Home is not just a single place or a single person. Home is an ever evolving organism, shifting and changing as you grow older and fall in love with people, places, and moments. For that little girl, home is and always will be the city that taught her to love and hate and feel.


This story was partly inspired by this quote from Kamila Shamsie’s novel, Kartography:

“And yet. When I read the Dawn on line and then looked around me to the pristine surroundings of campus life, I knew that every other city in the world only showed me its surface, but when I looked at Karachi I saw the blood running through and out of its veins; I knew that I understood the unspoken as much as the articulated among its inhabitants; I knew that there were so many reasons to fail to love it, to cease to love it, to be unable to love it, that it made love a fierce and unfathomable thing; I knew I couldn’t think of Karachi and find any easy answers, and I didn’t know how to decide if that was reason to go back or reason to stay away.”

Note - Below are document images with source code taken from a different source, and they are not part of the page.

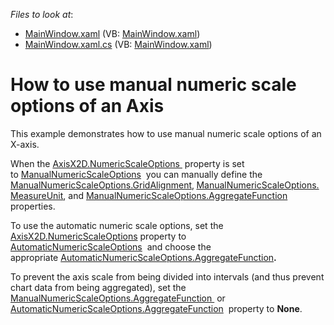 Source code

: <!-- default file list -->
*Files to look at*:

* [MainWindow.xaml](./CS/AggregationNumericData/MainWindow.xaml) (VB: [MainWindow.xaml](./VB/AggregationNumericData/MainWindow.xaml))
* [MainWindow.xaml.cs](./CS/AggregationNumericData/MainWindow.xaml.cs) (VB: [MainWindow.xaml](./VB/AggregationNumericData/MainWindow.xaml))
<!-- default file list end -->
# How to use manual numeric scale options of an Axis


<p>This example demonstrates how to use manual numeric scale options of an X-axis.</p>
<p>When the <a href="https://documentation.devexpress.com/#WPF/DevExpressXpfChartsAxisX2D_NumericScaleOptionstopic">AxisX2D.NumericScaleOptions </a> property is set to <a href="https://documentation.devexpress.com/#WPF/clsDevExpressXpfChartsManualNumericScaleOptionstopic">ManualNumericScaleOptions</a>  you can manually define the <a href="https://documentation.devexpress.com/#WPF/DevExpressXpfChartsManualNumericScaleOptions_GridAlignmenttopic">ManualNumericScaleOptions.GridAlignment</a>,<strong> </strong><a href="https://documentation.devexpress.com/#WPF/DevExpressXpfChartsManualNumericScaleOptions_MeasureUnittopic">ManualNumericScaleOptions.MeasureUnit</a>, and <a href="https://documentation.devexpress.com/#WPF/DevExpressXpfChartsManualNumericScaleOptions_AggregateFunctiontopic">ManualNumericScaleOptions.AggregateFunction</a>  properties.</p>
<p>To use the automatic numeric scale options, set the <a href="https://documentation.devexpress.com/#WPF/DevExpressXpfChartsAxisX2D_NumericScaleOptionstopic">AxisX2D.NumericScaleOptions</a> property to <a href="https://documentation.devexpress.com/#WPF/clsDevExpressXpfChartsAutomaticNumericScaleOptionstopic">AutomaticNumericScaleOptions</a>  and choose the appropriate <a href="https://documentation.devexpress.com/#WPF/DevExpressXpfChartsAutomaticNumericScaleOptions_AggregateFunctiontopic">AutomaticNumericScaleOptions.AggregateFunction</a><strong>.</strong></p>
<p>To prevent the axis scale from being divided into intervals (and thus prevent chart data from being aggregated), set the <a href="https://documentation.devexpress.com/#WPF/DevExpressXpfChartsManualNumericScaleOptions_AggregateFunctiontopic">ManualNumericScaleOptions.AggregateFunction </a> or <a href="https://documentation.devexpress.com/#WPF/DevExpressXpfChartsAutomaticNumericScaleOptions_AggregateFunctiontopic">AutomaticNumericScaleOptions.AggregateFunction</a>  property to <strong>None</strong>.</p>

<br/>


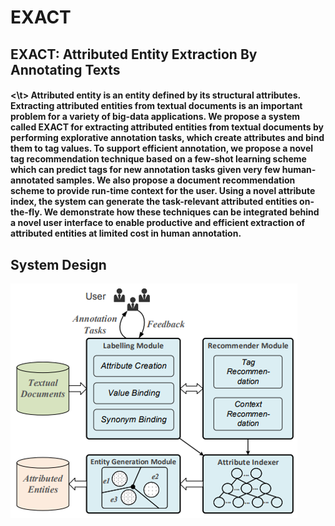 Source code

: EXACT
==== 
EXACT: Attributed Entity Extraction By Annotating Texts
----
<h4>
<\t>
Attributed entity is an entity defined by its structural attributes. Extracting attributed entities from textual documents is an important problem for a variety of big-data applications. We propose a system called EXACT for extracting attributed entities from textual documents by performing explorative annotation tasks, which create attributes and bind them to tag values. To support efficient annotation, we propose a novel tag recommendation technique based on a few-shot learning scheme which can predict tags for new annotation tasks given very few human-annotated samples. We also propose a document recommendation scheme to provide run-time context for the user. Using a novel attribute index, the system can generate the task-relevant attributed entities on-the-fly. We demonstrate how these techniques can be integrated behind a novel user interface to enable productive and efficient extraction of attributed entities at limited cost in human annotation.</h4>

System Design
----
![system design](https://github.com/yysys/EXACT/blob/master/images/system_design.png)



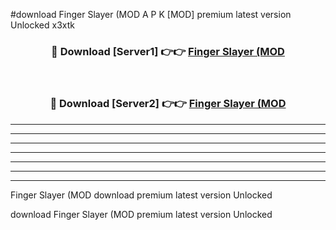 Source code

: #download Finger Slayer (MOD A P K [MOD] premium latest version Unlocked x3xtk 



<div align="center">
<h3>🔴 Download [Server1] 👉👉 <a href="https://apkdownload3.web.app/">Finger Slayer (MOD</a></h3><br>

<h3>🔴 Download [Server2] 👉👉 <a href="https://apkdownload3.web.app/">Finger Slayer (MOD</a></h3>
</div>





----------------------------------------------------------

----------------------------------------------------------

----------------------------------------------------------

----------------------------------------------------------

----------------------------------------------------------

----------------------------------------------------------

----------------------------------------------------------

Finger Slayer (MOD download premium latest version Unlocked

download Finger Slayer (MOD premium latest version Unlocked
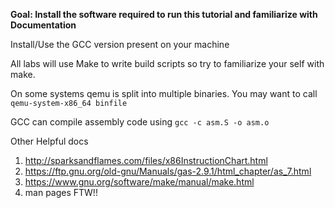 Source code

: 
**Goal: Install the software required to run this tutorial and familiarize with Documentation**

Install/Use the GCC version present on your machine 

All labs will use Make to write build scripts so try to familiarize your self with make.


On some systems qemu is split into multiple binaries. You may want
to call `qemu-system-x86_64 binfile`

GCC can compile assembly code using `gcc -c asm.S -o asm.o`

Other Helpful docs
1. http://sparksandflames.com/files/x86InstructionChart.html
2. https://ftp.gnu.org/old-gnu/Manuals/gas-2.9.1/html_chapter/as_7.html
3. https://www.gnu.org/software/make/manual/make.html
4. man pages FTW!!


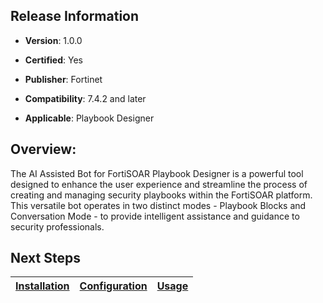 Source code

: ## Release Information

- **Version**: 1.0.0

- **Certified**: Yes

- **Publisher**: Fortinet  

- **Compatibility**: 7.4.2 and later

- **Applicable**: Playbook Designer

## Overview:

The AI Assisted Bot for FortiSOAR Playbook Designer is a powerful tool designed to enhance the user experience and streamline the process of creating and managing security playbooks within the FortiSOAR platform. This versatile bot operates in two distinct modes - Playbook Blocks and Conversation Mode - to provide intelligent assistance and guidance to security professionals.

## Next Steps

| [Installation](./docs/setup.md#installation) | [Configuration](./docs/setup.md#configuration) | [Usage](./docs/usage.md) |
|----------------------------------------------|------------------------------------------------|--------------------------|
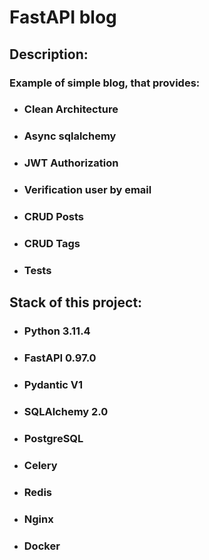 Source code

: **<h1> FastAPI blog </h1>**
**<h2> Description: </h2>**
**<h3> Example of simple blog, that provides: </h3>**
- **<h3> Clean Architecture </h3>**
- **<h3> Async sqlalchemy </h3>**
- **<h3> JWT Authorization </h3>**
- **<h3> Verification user by email </h3>**
- **<h3> CRUD Posts </h3>**
- **<h3> CRUD Tags </h3>**
- **<h3> Tests </h3>**

**<h2>Stack of this project:</h2>**
- **<h3> Python 3.11.4 </h3>**
- **<h3> FastAPI 0.97.0 </h3>**
- **<h3> Pydantic V1 </h3>**
- **<h3> SQLAlchemy 2.0 </h3>**
- **<h3> PostgreSQL </h3>**
- **<h3> Celery </h3>**
- **<h3> Redis </h3>**
- **<h3> Nginx </h3>**
- **<h3> Docker </h3>**
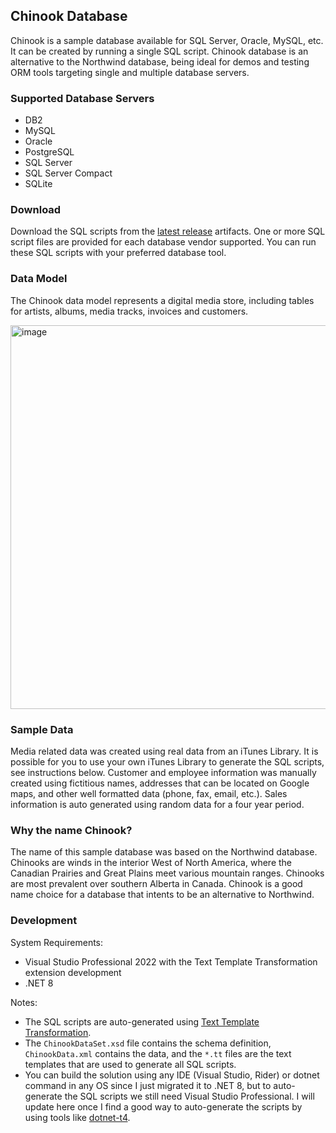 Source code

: ## Chinook Database

Chinook is a sample database available for SQL Server, Oracle, MySQL, etc. It can be created by running a single SQL script. Chinook database is an alternative to the Northwind database, being ideal for demos and testing ORM tools targeting single and multiple database servers.

### Supported Database Servers

* DB2
* MySQL
* Oracle
* PostgreSQL
* SQL Server
* SQL Server Compact
* SQLite

### Download
Download the SQL scripts from the [latest release](../../releases) artifacts. One or more SQL script files are provided for each database vendor supported. You can run these SQL scripts with your preferred database tool.

### Data Model

The Chinook data model represents a digital media store, including tables for artists, albums, media tracks, invoices and customers.

<img width="614" alt="image" src="https://github.com/lerocha/chinook-database/assets/135025/a23c9f80-73ff-48d0-9535-b0f1af820d6a">

### Sample Data

Media related data was created using real data from an iTunes Library. It is possible for you to use your own iTunes Library to generate the SQL scripts, see instructions below.
Customer and employee information was manually created using fictitious names, addresses that can be located on Google maps, and other well formatted data (phone, fax, email, etc.).
Sales information is auto generated using random data for a four year period.

### Why the name Chinook?

The name of this sample database was based on the Northwind database. Chinooks are winds in the interior West of North America, where the Canadian Prairies and Great Plains meet various mountain ranges. Chinooks are most prevalent over southern Alberta in Canada. Chinook is a good name choice for a database that intents to be an alternative to Northwind.

### Development

System Requirements:
* Visual Studio Professional 2022 with the Text Template Transformation extension development
* .NET 8

Notes:
* The SQL scripts are auto-generated using [Text Template Transformation](https://learn.microsoft.com/en-us/visualstudio/modeling/code-generation-and-t4-text-templates?view=vs-2022).
* The `ChinookDataSet.xsd` file contains the schema definition, `ChinookData.xml` contains the data, and the `*.tt` files are the text templates that are used to generate all SQL scripts.
* You can build the solution using any IDE (Visual Studio, Rider) or dotnet command in any OS since I just migrated it to .NET 8, but to auto-generate the SQL scripts we still need Visual Studio Professional. I will update here once I find a good way to auto-generate the scripts by using tools like [dotnet-t4](https://www.nuget.org/packages/dotnet-t4/).
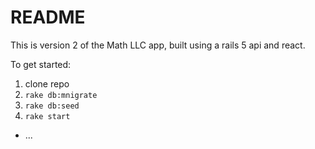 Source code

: # README

This is version 2 of the Math LLC app, built using a rails 5 api and react.

To get started:
1. clone repo
2. `rake db:mnigrate`
3. `rake db:seed`
4. `rake start`
* ...
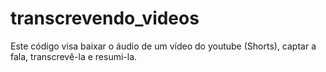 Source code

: # transcrevendo_videos
Este código visa baixar o áudio de um vídeo do youtube (Shorts), captar a fala, transcrevê-la e resumi-la.
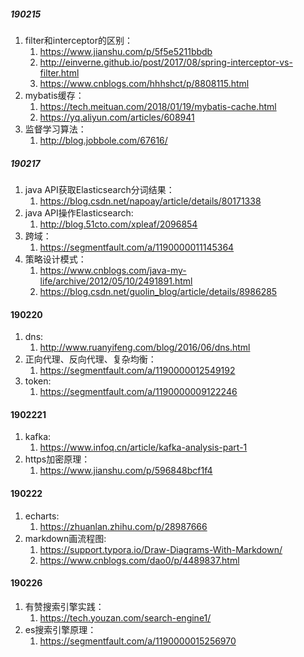 ##### 190215
1. filter和interceptor的区别：
    1) https://www.jianshu.com/p/5f5e5211bbdb
    2) http://einverne.github.io/post/2017/08/spring-interceptor-vs-filter.html
    3) https://www.cnblogs.com/hhhshct/p/8808115.html
2. mybatis缓存：
    1) https://tech.meituan.com/2018/01/19/mybatis-cache.html
    2) https://yq.aliyun.com/articles/608941
3. 监督学习算法：
    1) http://blog.jobbole.com/67616/
##### 190217
1. java API获取Elasticsearch分词结果：
    1) https://blog.csdn.net/napoay/article/details/80171338
2. java API操作Elasticsearch:
    1) http://blog.51cto.com/xpleaf/2096854
3. 跨域：
    1) https://segmentfault.com/a/1190000011145364
4. 策略设计模式：
    1) https://www.cnblogs.com/java-my-life/archive/2012/05/10/2491891.html
    2) https://blog.csdn.net/guolin_blog/article/details/8986285
#### 190220
1. dns:
    1) http://www.ruanyifeng.com/blog/2016/06/dns.html
2. 正向代理、反向代理、复杂均衡：
    1) https://segmentfault.com/a/1190000012549192
3. token:
    1) https://segmentfault.com/a/1190000009122246
#### 1902221
1. kafka:
    1) https://www.infoq.cn/article/kafka-analysis-part-1
2. https加密原理：
    1) https://www.jianshu.com/p/596848bcf1f4
#### 190222
1. echarts:
    1) https://zhuanlan.zhihu.com/p/28987666
2. markdown画流程图:
    1) https://support.typora.io/Draw-Diagrams-With-Markdown/
    2) https://www.cnblogs.com/dao0/p/4489837.html
#### 190226
1. 有赞搜索引擎实践：
    1) https://tech.youzan.com/search-engine1/
2. es搜索引擎原理：
    1) https://segmentfault.com/a/1190000015256970
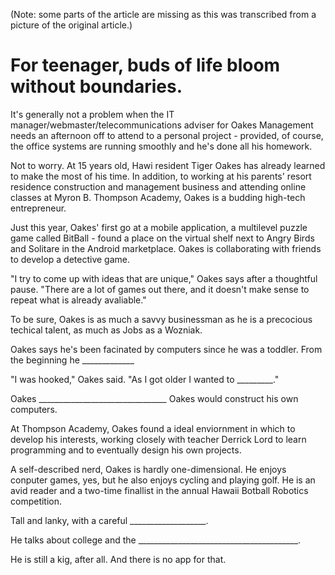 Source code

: (Note: some parts of the article are missing as this was transcribed from
a picture of the original article.)

For teenager, buds of life bloom without boundaries.
====================================================

It's generally not a problem when the IT manager/webmaster/telecommunications
adviser for Oakes Management needs an afternoon off to attend to a personal
project - provided, of course, the office systems are running smoothly and
he's done all his homework.

Not to worry. At 15 years old, Hawi resident Tiger Oakes has already learned
to make the most of his time. In addition, to working at his parents' resort
residence construction and management business and attending online classes at
Myron B. Thompson Academy, Oakes is a budding high-tech entrepreneur.

Just this year, Oakes' first go at a mobile application,
a multilevel puzzle game called BitBall - found a place on the virtual shelf next
to Angry Birds and Solitare in the Android marketplace. Oakes is collaborating
with friends to develop a detective game.

"I try to come up with ideas that are unique," Oakes says after a thoughtful pause.
"There are a lot of games out there, and it doesn't make sense to repeat what is
already avaliable."

To be sure, Oakes is as much a savvy businessman as he is a precocious techical talent,
as much as Jobs as a Wozniak.

Oakes says he's been facinated by computers since he was a toddler.
From the beginning he _____________

"I was hooked," Oakes said. "As I got older I wanted to _________."

Oakes ________________________________ Oakes would construct his own computers.

At Thompson Academy, Oakes found a ideal enviornment in which to develop his
interests, working closely with teacher Derrick Lord to learn programming and
to eventually design his own projects.

A self-described nerd, Oakes is hardly one-dimensional. He enjoys conputer games,
yes, but he also enjoys cycling and playing golf. He is an avid reader and a
two-time finallist in the annual Hawaii Botball Robotics competition.

Tall and lanky, with a careful ___________________.

He talks about college and the ________________________________________.

He is still a kig, after all. And there is no app for that.
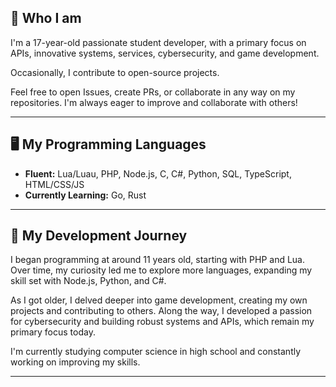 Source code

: ## 👋  Who I am 

I'm a 17-year-old passionate student developer, with a primary focus on APIs, innovative systems, services, cybersecurity, and game development.

Occasionally, I contribute to open-source projects.

Feel free to open Issues, create PRs, or collaborate in any way on my repositories. I'm always eager to improve and collaborate with others!

---

## 🖥️ My Programming Languages  
- **Fluent:** Lua/Luau, PHP, Node.js, C, C#, Python, SQL, TypeScript, HTML/CSS/JS
- **Currently Learning:** Go, Rust

<!--
### 🔧 Tools I work with:
- React, Next.js
- Docker, containerization, virtualisation
- Linux (Ubuntu, Debian, OpenBSD, FreeBSD, Kali) and Windows operating systems
- MySQL/MariaDB/SQLite/ScyllaDB/Cassandra databases
- Software Defined Networking like Omada
- Routers like OPNSense/pfSense and VyOS
- Visual Studio (Code)
- Services like SSH
- Cybersecurity Tools like SQLMap
- NPM
- Git
- NAS Systems
- Roblox Studio
- etc

...
-->

---

## 📜 My Development Journey  
I began programming at around 11 years old, starting with PHP and Lua. Over time, my curiosity led me to explore more languages, expanding my skill set with Node.js, Python, and C#.

As I got older, I delved deeper into game development, creating my own projects and contributing to others. Along the way, I developed a passion for cybersecurity and building robust systems and APIs, which remain my primary focus today.

I'm currently studying computer science in high school and constantly working on improving my skills.

---

<!--
**Jarnster/Jarnster** is a ✨ _special_ ✨ repository because its `README.md` (this file) appears on your GitHub profile.

Here are some ideas to get you started:

- 🔭 I’m currently working on ...
- 🌱 I’m currently learning ...
- 👯 I’m looking to collaborate on ...
- 🤔 I’m looking for help with ...
- 💬 Ask me about ...
- 📫 How to reach me: ...
- 😄 Pronouns: ...
- ⚡ Fun fact: ...
-->
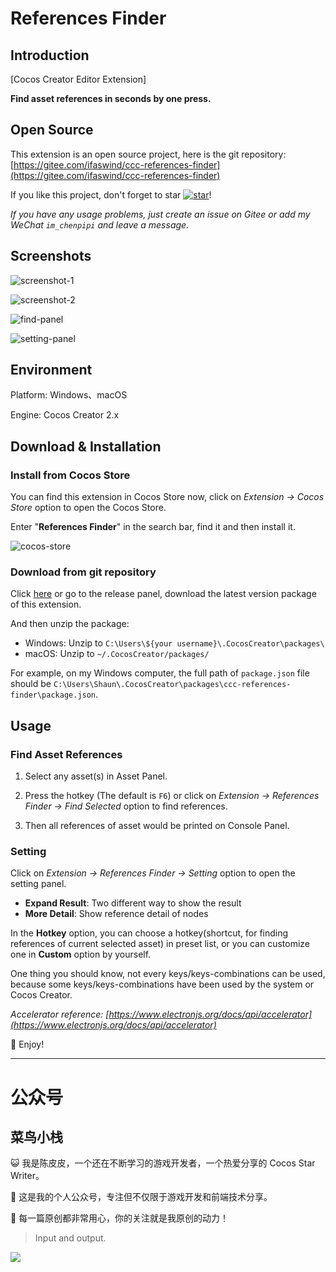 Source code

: # References Finder

## Introduction

[Cocos Creator Editor Extension]

**Find asset references in seconds by one press.**



## Open Source

This extension is an open source project, here is the git repository: [https://gitee.com/ifaswind/ccc-references-finder](https://gitee.com/ifaswind/ccc-references-finder)

If you like this project, don't forget to star [![star](https://gitee.com/ifaswind/ccc-references-finder/badge/star.svg?theme=dark)](https://gitee.com/ifaswind/ccc-references-finder/stargazers)!

*If you have any usage problems, just create an issue on Gitee or add my WeChat `im_chenpipi` and leave a message.*



## Screenshots

![screenshot-1](https://gitee.com/ifaswind/image-storage/raw/master/repositories/ccc-references-finder/screenshot-1.png)

![screenshot-2](https://gitee.com/ifaswind/image-storage/raw/master/repositories/ccc-references-finder/screenshot-2.png)

![find-panel](https://gitee.com/ifaswind/image-storage/raw/master/repositories/ccc-references-finder/find-panel.png)

![setting-panel](https://gitee.com/ifaswind/image-storage/raw/master/repositories/ccc-references-finder/setting-panel.png)



## Environment

Platform: Windows、macOS

Engine: Cocos Creator 2.x



## Download & Installation

### Install from Cocos Store

You can find this extension in Cocos Store now, click on *Extension -> Cocos Store* option to open the Cocos Store.

Enter "**References Finder**" in the search bar, find it and then install it.

![cocos-store](https://gitee.com/ifaswind/image-storage/raw/master/repositories/ccc-references-finder/cocos-store.png)



### Download from git repository

Click [here](https://gitee.com/ifaswind/ccc-references-finder/releases) or go to the release panel, download the latest version package of this extension.

And then unzip the package:

- Windows: Unzip to `C:\Users\${your username}\.CocosCreator\packages\`
- macOS: Unzip to `~/.CocosCreator/packages/`

For example, on my Windows computer, the full path of `package.json` file should be `C:\Users\Shaun\.CocosCreator\packages\ccc-references-finder\package.json`.



## Usage

### Find Asset References

1. Select any asset(s) in Asset Panel.

2. Press the hotkey (The default is `F6`) or click on *Extension -> References Finder -> Find Selected* option to find references.

3. Then all references of asset would be printed on Console Panel.



### Setting

Click on *Extension -> References Finder -> Setting* option to open the setting panel.

- **Expand Result**: Two different way to show the result
- **More Detail**: Show reference detail of nodes

In the **Hotkey** option, you can choose a hotkey(shortcut, for finding references of current selected asset) in preset list, or you can customize one in **Custom** option by yourself.

One thing you should know, not every keys/keys-combinations can be used, because some keys/keys-combinations have been used by the system or Cocos Creator.

*Accelerator reference: [https://www.electronjs.org/docs/api/accelerator](https://www.electronjs.org/docs/api/accelerator)*

🥳 Enjoy!



---



# 公众号

## 菜鸟小栈

😺 我是陈皮皮，一个还在不断学习的游戏开发者，一个热爱分享的 Cocos Star Writer。

🎨 这是我的个人公众号，专注但不仅限于游戏开发和前端技术分享。

💖 每一篇原创都非常用心，你的关注就是我原创的动力！

> Input and output.

![](https://gitee.com/ifaswind/image-storage/raw/master/weixin/official-account.png)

The following is an example of a typical Karachi wedding (not of people I know specifically, but an authentic example nonetheless):

 

4 Thoughts.

  1. Great story and lovely imagery! I’m curious: what were some specific events or experiences that made you think “Hey, I can actually call this place home”? Was it a gradual acceptance, or a sudden realization?

  2. This was incredible. I was surprised to find how similarly I feel about Lahore, and this line in particular really touched me: ‘Loving Karachi is like drowning yourself knowing that you can’t climb out, that you cannot escape because no matter how much you don’t want to love it, you end up drowning in her anyway.’ I wonder, how do you think your experience of being immersed into countries with such varying lifestyles and cultures has facilitated your cultural sensitivity and understanding?